Emma reddened a little and lowered her voice to a confidential whisper. “It’s burlesque,” she admitted. “I told Mama and Papa it was a rendition of
Macbeth
—I do hope neither of them see the bills the company has been posting around town.”

Standing at the stove, Tess looked at her friend and shook her head. “Emma Hamilton, you amaze me sometimes. Lying to your mother and father! It’s a wonder you haven’t been sent off to boarding school long before this.”

Emma shifted in her chair, her plump little body stiff with determined defiance. “Are you going with me or not?” she demanded.

Tess retorted with a question of her own. “Don’t people take their clothes off in burlesque?”

“I don’t know,” Emma answered, with a converse sort of certainty, “but I surely intend to find out.”

“Your parents will be furious!”

Emma shrugged. “For an hour, a day, a week. But
I’ll remember seeing a show on a real riverboat all my life! No matter what they do to me, it’ll be worth it!”

The coffee came to a boil, and Tess reached for a potholder before grasping the handle, filling a cup for Emma and one for herself. In a way, she agreed with her friend—interesting experiences were rare enough in Simpkinsville, and something as wondrous as a professional burlesque show would probably be well worth the average punishment.

“I told Mama I’d be spending the night here,” Emma imparted, as she was about to leave. “That’s all right, isn’t it?”

Tess nodded. Derora would not care, as long as she was up and about her chores first thing the next morning. Her only reservation was that Roderick might spend the night again and shatter the romantic fancies Emma was no doubt entertaining.

“I’ll bring my things over after supper, then,” Emma said, again speaking in a conspiratorial whisper. “The show begins at eight.”

“Eight,” confirmed Tess, hiding a smile. When the door closed behind her friend, she immediately plunged a hand into her pocket and drew out the photographs. Laying the one of Joel Shiloh on the table before her, she cupped her chin in her hands and tried to will herself into it. She would travel with him, as his wife, selling medicines from door to door, farm to farm, lumbercamp to lumbercamp. They would have a cabin for winter, a cabin with gingham curtains at the windows. And perhaps a plump baby would play on the hearth ….

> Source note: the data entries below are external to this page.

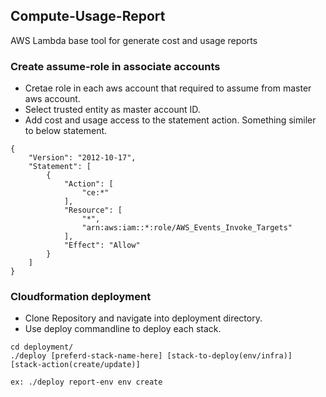 ## Compute-Usage-Report
AWS Lambda base tool for generate cost and usage reports

### Create assume-role in associate accounts
- Cretae role in each aws account that required to assume from master aws account.
- Select trusted entity as master account ID.
- Add cost and usage access to the statement action. Something similer to below statement.
```
{
    "Version": "2012-10-17",
    "Statement": [
        {
            "Action": [
                "ce:*"
            ],
            "Resource": [
                "*",
                "arn:aws:iam::*:role/AWS_Events_Invoke_Targets"
            ],
            "Effect": "Allow"
        }
    ]
}
```

### Cloudformation deployment
- Clone Repository and navigate into deployment directory.
- Use deploy commandline to deploy each stack.
```
cd deployment/
./deploy [preferd-stack-name-here] [stack-to-deploy(env/infra)] [stack-action(create/update)]

ex: ./deploy report-env env create
```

“You’re as bad as Emma,” Tess scolded herself
aloud, putting the photograph back into her pocket and standing up. Full of silly dreams, that’s what she was. And the reality was that Joel Shiloh would go away and she would stay here, dusting and cooking and changing bed linens. Occasionally she would hear a lecture. She would take her photographs and ride her bicycle—dear Lord, she would go mad if she couldn’t do those things—and eventually she would be married, probably to an ordinary, hardworking man like Mr. Wilcox, the boarder who worked in the sawmill.